(EXCERPTED DATA begins)

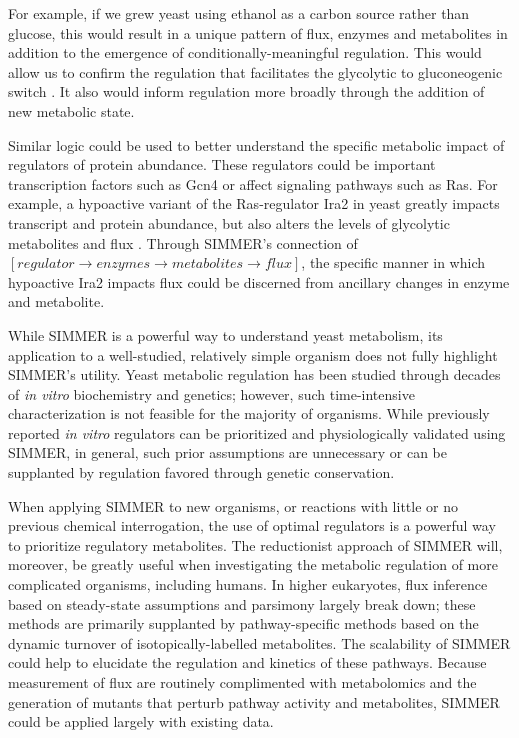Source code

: For example, if we grew yeast using ethanol as a carbon source rather than glucose, this would result in a unique pattern of flux, enzymes and metabolites in addition to the emergence of conditionally-meaningful regulation. This would allow us to confirm the regulation that facilitates the glycolytic to gluconeogenic switch \cite{Zampar:2013fr}. It also would inform regulation more broadly through the addition of new metabolic state.

Similar logic could be used to better understand the specific metabolic impact of regulators of protein abundance. These regulators could be important transcription factors such as Gcn4 or affect signaling pathways such as Ras.  For example, a hypoactive variant of the Ras-regulator Ira2 in yeast greatly impacts transcript and protein abundance, but also alters the levels of glycolytic metabolites and flux \cite{Breunig:2014bu}. Through SIMMER's connection of $\left[regulator \rightarrow enzymes \rightarrow metabolites \rightarrow flux\right]$, the specific manner in which hypoactive Ira2 impacts flux could be discerned from ancillary changes in enzyme and metabolite. 

While SIMMER is a powerful way to understand yeast metabolism, its application to a well-studied, relatively simple organism does not fully highlight SIMMER's utility. Yeast metabolic regulation has been studied through decades of \textit{in vitro} biochemistry and genetics; however, such time-intensive characterization is not feasible for the majority of organisms. While previously reported \textit{in vitro} regulators can be prioritized and physiologically validated using SIMMER, in general, such prior assumptions are unnecessary or can be supplanted by regulation favored through genetic conservation.

When applying SIMMER to new organisms, or reactions with little or no previous chemical interrogation, the use of optimal regulators is a powerful way to prioritize regulatory metabolites. The reductionist approach of SIMMER will, moreover, be greatly useful when investigating the metabolic regulation of more complicated organisms, including humans. In higher eukaryotes, flux inference based on steady-state assumptions and parsimony largely break down; these methods are primarily supplanted by pathway-specific methods based on the dynamic turnover of isotopically-labelled metabolites. The scalability of SIMMER could help to elucidate the regulation and kinetics of these pathways. Because measurement of flux are routinely complimented with metabolomics and the generation of mutants that perturb pathway activity and metabolites, SIMMER could be applied largely with existing data.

(EXCERPTED DATA ends)

WHAT TO DO: Using the data above, write out every line exactly, leaving the images behind.

WORKED SOLUTION:
Source code

: For example, if we grew yeast using ethanol as a carbon source rather than glucose, this would result in a unique pattern of flux, enzymes and metabolites in addition to the emergence of conditionally-meaningful regulation. This would allow us to confirm the regulation that facilitates the glycolytic to gluconeogenic switch \cite{Zampar:2013fr}. It also would inform regulation more broadly through the addition of new metabolic state.

Similar logic could be used to better understand the specific metabolic impact of regulators of protein abundance. These regulators could be important transcription factors such as Gcn4 or affect signaling pathways such as Ras.  For example, a hypoactive variant of the Ras-regulator Ira2 in yeast greatly impacts transcript and protein abundance, but also alters the levels of glycolytic metabolites and flux \cite{Breunig:2014bu}. Through SIMMER's connection of $\left[regulator \rightarrow enzymes \rightarrow metabolites \rightarrow flux\right]$, the specific manner in which hypoactive Ira2 impacts flux could be discerned from ancillary changes in enzyme and metabolite. 

While SIMMER is a powerful way to understand yeast metabolism, its application to a well-studied, relatively simple organism does not fully highlight SIMMER's utility. Yeast metabolic regulation has been studied through decades of \textit{in vitro} biochemistry and genetics; however, such time-intensive characterization is not feasible for the majority of organisms. While previously reported \textit{in vitro} regulators can be prioritized and physiologically validated using SIMMER, in general, such prior assumptions are unnecessary or can be supplanted by regulation favored through genetic conservation.

When applying SIMMER to new organisms, or reactions with little or no previous chemical interrogation, the use of optimal regulators is a powerful way to prioritize regulatory metabolites. The reductionist approach of SIMMER will, moreover, be greatly useful when investigating the metabolic regulation of more complicated organisms, including humans. In higher eukaryotes, flux inference based on steady-state assumptions and parsimony largely break down; these methods are primarily supplanted by pathway-specific methods based on the dynamic turnover of isotopically-labelled metabolites. The scalability of SIMMER could help to elucidate the regulation and kinetics of these pathways. Because measurement of flux are routinely complimented with metabolomics and the generation of mutants that perturb pathway activity and metabolites, SIMMER could be applied largely with existing data.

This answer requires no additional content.